10. Enfin, le recourant est en mesure d'entreprendre toute démarche nécessaire en vue de l'obtention de documents de voyage lui permettant de quitter la Suisse auprès de la représentation de son pays d'origine. Il possède d'ailleurs une carte nationalité d'identité, échue depuis le (...) 2009. L'exécution du renvoi ne se heurte donc pas à des obstacles insurmontables d'ordre technique et s'avère également possible (cf. ATAF 2008/34 consid. 12).
11. Il s'ensuit que le recours doit être également rejeté en tant qu'il conteste la décision de renvoi et son exécution.
12. Le recours s'avérant manifestement infondé, il est rejeté dans une procédure à juge unique, avec l'approbation d'un second juge (art. 111 let. e LAsi). Il est dès lors renoncé à un échange d'écritures (cf. art. 111a LAsi).

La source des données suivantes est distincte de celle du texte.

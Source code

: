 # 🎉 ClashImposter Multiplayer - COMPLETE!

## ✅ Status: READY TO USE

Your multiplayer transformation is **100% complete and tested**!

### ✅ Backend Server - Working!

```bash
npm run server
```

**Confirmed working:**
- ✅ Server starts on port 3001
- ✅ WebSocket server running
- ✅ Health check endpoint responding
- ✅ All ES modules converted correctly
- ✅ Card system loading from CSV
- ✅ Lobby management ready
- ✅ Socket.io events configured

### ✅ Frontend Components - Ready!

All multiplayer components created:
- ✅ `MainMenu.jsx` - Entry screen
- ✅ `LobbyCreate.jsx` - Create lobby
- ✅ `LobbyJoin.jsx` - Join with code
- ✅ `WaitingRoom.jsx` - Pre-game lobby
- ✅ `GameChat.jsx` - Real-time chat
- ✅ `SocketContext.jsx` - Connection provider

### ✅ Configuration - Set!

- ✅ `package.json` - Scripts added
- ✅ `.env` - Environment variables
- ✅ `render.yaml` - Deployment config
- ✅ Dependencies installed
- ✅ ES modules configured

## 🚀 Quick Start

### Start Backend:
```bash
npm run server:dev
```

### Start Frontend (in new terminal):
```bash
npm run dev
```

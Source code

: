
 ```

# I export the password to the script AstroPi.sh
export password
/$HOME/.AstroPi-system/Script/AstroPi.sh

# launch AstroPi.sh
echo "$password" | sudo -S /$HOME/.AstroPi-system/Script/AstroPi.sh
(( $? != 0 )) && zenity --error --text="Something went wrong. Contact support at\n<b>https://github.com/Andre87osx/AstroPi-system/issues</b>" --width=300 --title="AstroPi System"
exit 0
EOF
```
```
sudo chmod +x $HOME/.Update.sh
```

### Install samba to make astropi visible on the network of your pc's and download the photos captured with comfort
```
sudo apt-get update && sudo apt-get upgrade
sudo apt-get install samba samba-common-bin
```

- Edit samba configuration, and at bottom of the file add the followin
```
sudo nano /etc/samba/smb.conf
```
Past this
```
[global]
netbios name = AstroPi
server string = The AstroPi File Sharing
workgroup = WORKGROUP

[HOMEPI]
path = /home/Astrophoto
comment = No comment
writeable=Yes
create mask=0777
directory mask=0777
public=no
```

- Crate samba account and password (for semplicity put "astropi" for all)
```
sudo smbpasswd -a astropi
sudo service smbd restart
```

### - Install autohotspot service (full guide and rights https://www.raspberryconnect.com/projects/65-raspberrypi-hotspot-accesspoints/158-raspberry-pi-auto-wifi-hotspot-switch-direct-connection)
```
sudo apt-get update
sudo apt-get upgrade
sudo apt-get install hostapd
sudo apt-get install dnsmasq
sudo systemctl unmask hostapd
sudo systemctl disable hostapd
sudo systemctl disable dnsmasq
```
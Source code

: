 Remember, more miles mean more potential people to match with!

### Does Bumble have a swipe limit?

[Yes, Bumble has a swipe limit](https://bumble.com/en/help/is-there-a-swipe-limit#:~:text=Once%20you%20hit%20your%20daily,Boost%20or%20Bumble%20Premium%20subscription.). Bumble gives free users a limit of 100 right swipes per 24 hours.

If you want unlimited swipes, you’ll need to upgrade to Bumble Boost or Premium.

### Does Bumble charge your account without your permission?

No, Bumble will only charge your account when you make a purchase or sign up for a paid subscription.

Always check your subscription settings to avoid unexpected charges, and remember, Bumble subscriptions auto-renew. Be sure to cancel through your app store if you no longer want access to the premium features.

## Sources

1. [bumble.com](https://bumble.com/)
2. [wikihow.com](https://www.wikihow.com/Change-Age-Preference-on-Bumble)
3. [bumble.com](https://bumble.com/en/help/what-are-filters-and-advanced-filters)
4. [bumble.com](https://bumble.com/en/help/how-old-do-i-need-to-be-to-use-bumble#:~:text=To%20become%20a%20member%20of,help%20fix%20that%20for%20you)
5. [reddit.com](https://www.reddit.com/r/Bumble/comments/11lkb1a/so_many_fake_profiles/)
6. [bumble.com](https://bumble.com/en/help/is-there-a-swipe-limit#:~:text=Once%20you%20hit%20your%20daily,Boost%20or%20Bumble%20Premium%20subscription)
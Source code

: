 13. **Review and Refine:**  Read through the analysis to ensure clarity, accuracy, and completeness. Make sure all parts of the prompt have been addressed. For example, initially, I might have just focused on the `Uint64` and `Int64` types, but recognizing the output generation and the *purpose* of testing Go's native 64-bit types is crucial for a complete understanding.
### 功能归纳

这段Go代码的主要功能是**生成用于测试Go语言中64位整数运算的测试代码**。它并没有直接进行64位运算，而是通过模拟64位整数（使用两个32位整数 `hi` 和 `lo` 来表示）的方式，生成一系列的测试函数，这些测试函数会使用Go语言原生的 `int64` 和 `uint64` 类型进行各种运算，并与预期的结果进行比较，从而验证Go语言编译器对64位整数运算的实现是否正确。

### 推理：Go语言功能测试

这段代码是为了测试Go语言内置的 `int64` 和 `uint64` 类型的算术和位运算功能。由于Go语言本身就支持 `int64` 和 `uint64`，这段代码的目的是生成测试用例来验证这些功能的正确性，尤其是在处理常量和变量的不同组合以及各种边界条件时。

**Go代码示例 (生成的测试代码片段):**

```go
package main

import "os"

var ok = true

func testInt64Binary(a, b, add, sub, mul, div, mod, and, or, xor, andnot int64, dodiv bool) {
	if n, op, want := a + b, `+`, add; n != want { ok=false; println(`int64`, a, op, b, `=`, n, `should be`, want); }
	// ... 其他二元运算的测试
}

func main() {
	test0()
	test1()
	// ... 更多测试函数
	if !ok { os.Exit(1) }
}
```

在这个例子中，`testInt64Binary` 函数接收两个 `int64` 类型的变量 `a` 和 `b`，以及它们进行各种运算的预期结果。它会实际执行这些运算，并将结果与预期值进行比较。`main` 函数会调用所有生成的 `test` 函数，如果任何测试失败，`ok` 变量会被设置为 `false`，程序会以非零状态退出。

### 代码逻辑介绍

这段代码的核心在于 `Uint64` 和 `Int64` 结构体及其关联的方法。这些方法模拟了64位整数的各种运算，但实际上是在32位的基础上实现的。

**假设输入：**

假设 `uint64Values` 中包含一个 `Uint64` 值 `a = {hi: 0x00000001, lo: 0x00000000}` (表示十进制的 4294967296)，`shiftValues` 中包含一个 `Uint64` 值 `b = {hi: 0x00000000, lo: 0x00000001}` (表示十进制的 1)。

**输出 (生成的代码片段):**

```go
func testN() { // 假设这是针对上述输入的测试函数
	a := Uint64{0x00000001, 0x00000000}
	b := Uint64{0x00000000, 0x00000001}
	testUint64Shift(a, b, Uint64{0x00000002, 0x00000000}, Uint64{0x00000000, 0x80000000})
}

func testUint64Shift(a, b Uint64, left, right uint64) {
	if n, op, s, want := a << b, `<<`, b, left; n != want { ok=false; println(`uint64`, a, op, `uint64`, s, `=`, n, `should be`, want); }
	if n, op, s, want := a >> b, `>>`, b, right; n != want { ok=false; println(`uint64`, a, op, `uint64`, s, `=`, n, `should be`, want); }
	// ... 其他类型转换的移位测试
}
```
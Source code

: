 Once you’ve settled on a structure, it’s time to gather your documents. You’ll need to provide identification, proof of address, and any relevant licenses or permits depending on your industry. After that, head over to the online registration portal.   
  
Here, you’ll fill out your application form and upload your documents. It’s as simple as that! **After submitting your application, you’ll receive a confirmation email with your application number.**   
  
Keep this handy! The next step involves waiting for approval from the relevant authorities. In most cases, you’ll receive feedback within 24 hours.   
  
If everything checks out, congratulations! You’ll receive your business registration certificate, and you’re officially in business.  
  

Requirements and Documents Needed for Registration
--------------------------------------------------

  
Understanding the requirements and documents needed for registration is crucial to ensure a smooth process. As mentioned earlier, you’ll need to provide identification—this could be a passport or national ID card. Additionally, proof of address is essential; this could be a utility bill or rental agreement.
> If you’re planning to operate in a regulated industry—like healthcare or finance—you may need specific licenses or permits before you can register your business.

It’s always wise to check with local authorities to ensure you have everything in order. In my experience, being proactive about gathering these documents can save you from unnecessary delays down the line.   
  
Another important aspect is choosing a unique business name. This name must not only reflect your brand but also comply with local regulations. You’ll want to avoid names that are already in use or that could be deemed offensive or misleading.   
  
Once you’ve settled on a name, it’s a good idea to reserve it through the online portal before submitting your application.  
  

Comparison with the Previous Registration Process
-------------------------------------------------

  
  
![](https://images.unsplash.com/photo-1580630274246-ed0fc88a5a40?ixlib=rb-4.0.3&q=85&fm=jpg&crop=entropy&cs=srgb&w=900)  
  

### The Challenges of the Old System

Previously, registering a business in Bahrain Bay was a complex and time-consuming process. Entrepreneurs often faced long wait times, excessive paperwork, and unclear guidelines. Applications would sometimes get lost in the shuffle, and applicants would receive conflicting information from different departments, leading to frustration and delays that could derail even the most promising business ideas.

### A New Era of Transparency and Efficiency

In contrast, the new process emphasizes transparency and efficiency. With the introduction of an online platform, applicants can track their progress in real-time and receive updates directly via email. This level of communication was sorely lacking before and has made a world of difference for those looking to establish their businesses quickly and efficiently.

13. Dans la mesure où les conclusions du recours étaient d'emblée vouées à l'échec, la requête d'assistance judiciaire partielle doit être rejetée (cf. art. 65 al. 1 PA).
14. Au vu de l'issue de la cause, il y a lieu de mettre les frais de procédure à la charge du recourant, conformément à l'art. 63 al. 1 PA ainsi qu'aux art. 2 et 3 let. a du règlement du 21 février 2008 concernant les frais, dépens et indemnités fixés par le Tribunal administratif fédéral (FITAF, RS 173.320.2). (dispositif page suivante) Par ces motifs, le Tribunal administratif fédéral prononce :
1. Le recours est rejeté.
2. La demande d'assistance judiciaire partielle est rejetée.
3. Les frais de procédure, d'un montant de 600 francs, sont mis à la charge du recourant. Ce montant doit être versé sur le compte du Tribunal dans les 30 jours dès l'expédition du présent arrêt.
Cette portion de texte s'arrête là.